-- Data under study follows --

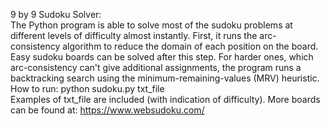 9 by 9 Sudoku Solver:  
The Python program is able to solve most of the sudoku problems at different levels of difficulty almost instantly. First, it runs the arc-consistency 
algorithm to reduce the domain of each position on the board. Easy sudoku boards can be solved after this step. For harder ones, which arc-consistency can't give additional assignments,
the program runs a backtracking search using the minimum-remaining-values (MRV) heuristic.  
How to run:
python sudoku.py txt_file  
Examples of txt_file are included (with indication of difficulty). More boards can be found at: https://www.websudoku.com/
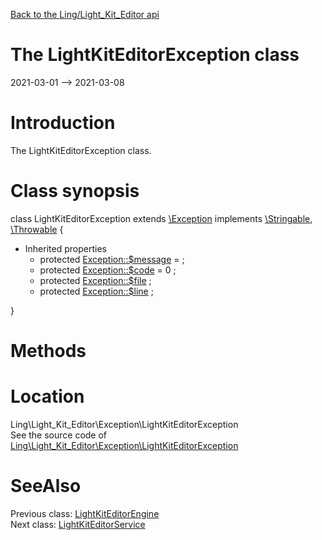 [Back to the Ling/Light_Kit_Editor api](https://github.com/lingtalfi/Light_Kit_Editor/blob/master/doc/api/Ling/Light_Kit_Editor.md)



The LightKitEditorException class
================
2021-03-01 --> 2021-03-08






Introduction
============

The LightKitEditorException class.



Class synopsis
==============


class <span class="pl-k">LightKitEditorException</span> extends [\Exception](http://php.net/manual/en/class.exception.php) implements [\Stringable](https://wiki.php.net/rfc/stringable), [\Throwable](http://php.net/manual/en/class.throwable.php) {

- Inherited properties
    - protected  [Exception::$message](#property-message) =  ;
    - protected  [Exception::$code](#property-code) = 0 ;
    - protected  [Exception::$file](#property-file) ;
    - protected  [Exception::$line](#property-line) ;

}






Methods
==============






Location
=============
Ling\Light_Kit_Editor\Exception\LightKitEditorException<br>
See the source code of [Ling\Light_Kit_Editor\Exception\LightKitEditorException](https://github.com/lingtalfi/Light_Kit_Editor/blob/master/Exception/LightKitEditorException.php)



SeeAlso
==============
Previous class: [LightKitEditorEngine](https://github.com/lingtalfi/Light_Kit_Editor/blob/master/doc/api/Ling/Light_Kit_Editor/Engine/LightKitEditorEngine.md)<br>Next class: [LightKitEditorService](https://github.com/lingtalfi/Light_Kit_Editor/blob/master/doc/api/Ling/Light_Kit_Editor/Service/LightKitEditorService.md)<br>
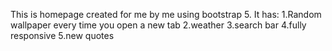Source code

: This is homepage created for me by me using bootstrap 5.
It has:
1.Random wallpaper every time you open a new tab 
2.weather
3.search bar
4.fully responsive
5.new quotes

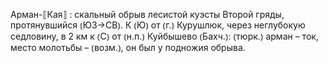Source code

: ---
---

Арман-⟦Кая⟧
: скальный обрыв лесистой куэсты Второй гряды, протянувшийся ⦅ЮЗ→СВ⦆. К ⦅Ю⦆ от ⦅г.⦆ Курушлюк, через неглубокую седловину, в 2 км к ⦅С⦆ от ⦅н.п.⦆ Куйбышево ⦅Бахч.⦆: ⦅тюрк.⦆ арман – ток, место молотьбы – ⦅возм.⦆, он был у подножия обрыва.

-- Data under study concluded --

Task:
Only the lines from the start of the records to the line with "The Python program" belong in the copy. Print them exactly, minus pictures.

Task response:
 9 by 9 Sudoku Solver:  
The Python program is able to solve most of the sudoku problems at different levels of difficulty almost instantly. First, it runs the arc-consistency 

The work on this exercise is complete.